10. The construction of Section 37(3) of the O. E. A. Act, however, presents some difficulty, under Section 45B, Banking Companies Act the High Court alone has exclusive jurisdiction to determine any question of law or fact relating to the winding up of a banking company. The question as to whether the amount due to the banking company should be realised in one lump sum or by instalments is a 'question of fact relating to the winding up of the banking company' and would thus be within the exclusive jurisdiction of the High Court. But this jurisdiction would be seriously curtailed if by virtue of Section 37(3) ofthe O. E. A. Act the State Government claim unfettered discretion to pay the sum either in one instalment or in thirty annual equated instalments. If Section 37(3) were to prevail the result would be that the winding up proceedings of banking companies which have advanced loans to proprietors of estates and other 'intermediaries' as defined in the O. E. A. Act would be protected for a period of thirty years and the essential purpose for which the Banking Companies (Amendment) Act, 1953 was passed would be frustrated.
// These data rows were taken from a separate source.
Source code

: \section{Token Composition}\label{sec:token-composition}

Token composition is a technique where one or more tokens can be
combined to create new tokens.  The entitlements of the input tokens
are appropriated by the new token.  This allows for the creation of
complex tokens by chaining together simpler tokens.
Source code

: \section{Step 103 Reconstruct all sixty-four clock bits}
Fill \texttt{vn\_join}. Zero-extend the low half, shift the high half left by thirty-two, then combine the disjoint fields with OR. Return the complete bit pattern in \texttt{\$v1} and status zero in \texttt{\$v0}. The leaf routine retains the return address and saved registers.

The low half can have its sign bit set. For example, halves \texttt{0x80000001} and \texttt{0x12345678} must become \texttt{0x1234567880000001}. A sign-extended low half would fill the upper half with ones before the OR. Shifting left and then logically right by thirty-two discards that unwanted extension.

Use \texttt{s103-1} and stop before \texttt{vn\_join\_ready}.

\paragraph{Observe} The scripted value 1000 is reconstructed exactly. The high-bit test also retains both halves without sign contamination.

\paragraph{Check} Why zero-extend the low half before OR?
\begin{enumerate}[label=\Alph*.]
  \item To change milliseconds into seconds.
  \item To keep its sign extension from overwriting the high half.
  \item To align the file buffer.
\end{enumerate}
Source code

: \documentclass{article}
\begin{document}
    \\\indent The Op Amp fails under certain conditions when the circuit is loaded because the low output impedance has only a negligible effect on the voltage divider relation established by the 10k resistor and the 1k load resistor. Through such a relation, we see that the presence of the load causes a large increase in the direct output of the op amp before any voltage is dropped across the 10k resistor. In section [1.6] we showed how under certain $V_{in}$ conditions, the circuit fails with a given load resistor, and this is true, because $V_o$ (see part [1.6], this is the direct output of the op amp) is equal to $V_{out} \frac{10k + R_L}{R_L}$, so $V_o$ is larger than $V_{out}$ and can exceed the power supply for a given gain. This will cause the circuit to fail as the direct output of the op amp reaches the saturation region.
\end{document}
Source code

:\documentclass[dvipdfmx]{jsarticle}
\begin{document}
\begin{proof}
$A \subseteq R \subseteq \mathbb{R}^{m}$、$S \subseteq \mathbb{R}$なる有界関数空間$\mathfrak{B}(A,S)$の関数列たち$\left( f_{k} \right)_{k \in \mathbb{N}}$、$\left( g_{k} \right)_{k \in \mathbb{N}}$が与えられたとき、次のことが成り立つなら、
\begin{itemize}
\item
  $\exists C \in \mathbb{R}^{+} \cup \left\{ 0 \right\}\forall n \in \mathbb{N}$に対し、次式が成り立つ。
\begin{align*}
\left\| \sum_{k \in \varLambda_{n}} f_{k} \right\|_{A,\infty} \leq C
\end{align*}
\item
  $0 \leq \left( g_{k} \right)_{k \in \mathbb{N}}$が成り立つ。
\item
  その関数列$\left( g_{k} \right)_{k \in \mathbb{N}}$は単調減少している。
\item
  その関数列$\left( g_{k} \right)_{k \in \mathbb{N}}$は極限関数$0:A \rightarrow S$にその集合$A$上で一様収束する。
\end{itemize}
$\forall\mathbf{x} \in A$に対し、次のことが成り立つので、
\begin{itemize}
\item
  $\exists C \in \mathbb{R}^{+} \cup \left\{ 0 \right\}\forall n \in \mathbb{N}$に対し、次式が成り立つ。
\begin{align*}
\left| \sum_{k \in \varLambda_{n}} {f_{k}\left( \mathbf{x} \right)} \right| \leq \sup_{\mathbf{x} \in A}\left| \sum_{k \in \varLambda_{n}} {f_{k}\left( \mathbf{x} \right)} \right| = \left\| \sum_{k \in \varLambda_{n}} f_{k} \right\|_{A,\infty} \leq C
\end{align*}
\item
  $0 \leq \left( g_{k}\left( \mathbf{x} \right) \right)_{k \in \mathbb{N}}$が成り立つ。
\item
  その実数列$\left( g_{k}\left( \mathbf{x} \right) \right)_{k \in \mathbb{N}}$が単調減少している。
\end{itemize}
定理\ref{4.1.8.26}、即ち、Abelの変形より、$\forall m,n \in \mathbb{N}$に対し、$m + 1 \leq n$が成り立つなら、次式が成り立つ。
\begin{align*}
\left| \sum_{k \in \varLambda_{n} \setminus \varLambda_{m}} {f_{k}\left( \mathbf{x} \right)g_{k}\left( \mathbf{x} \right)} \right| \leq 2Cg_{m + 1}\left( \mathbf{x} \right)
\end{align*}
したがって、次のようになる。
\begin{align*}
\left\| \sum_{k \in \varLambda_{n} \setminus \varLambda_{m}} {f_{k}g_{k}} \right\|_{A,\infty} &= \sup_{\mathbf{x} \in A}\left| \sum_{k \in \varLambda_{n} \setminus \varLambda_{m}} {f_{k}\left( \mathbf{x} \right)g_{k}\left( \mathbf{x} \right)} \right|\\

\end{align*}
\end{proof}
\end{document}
I would therefore take the view that Section 37(3) of the O. E. A. Act must give way before Section 45B, Banking Companies Act.
11. In the result the Official Liquidator is directed to apply to this Court and not before the Claims Officer for determination of the amount payable to the banking company out of the total compensation payable for the acquisition of the estate of the judgment-debtor. This Court after determining the sum in the light of the provisions of Sections 20(2) and 28(3) of the Orissa Estates Abolition Act would then take further steps to recover the sum from the compensation money in the hands of the Government.
12. Let a copy of this order be given to the Advocate General and also to the Official Liquidator of the Puri Bank Ltd.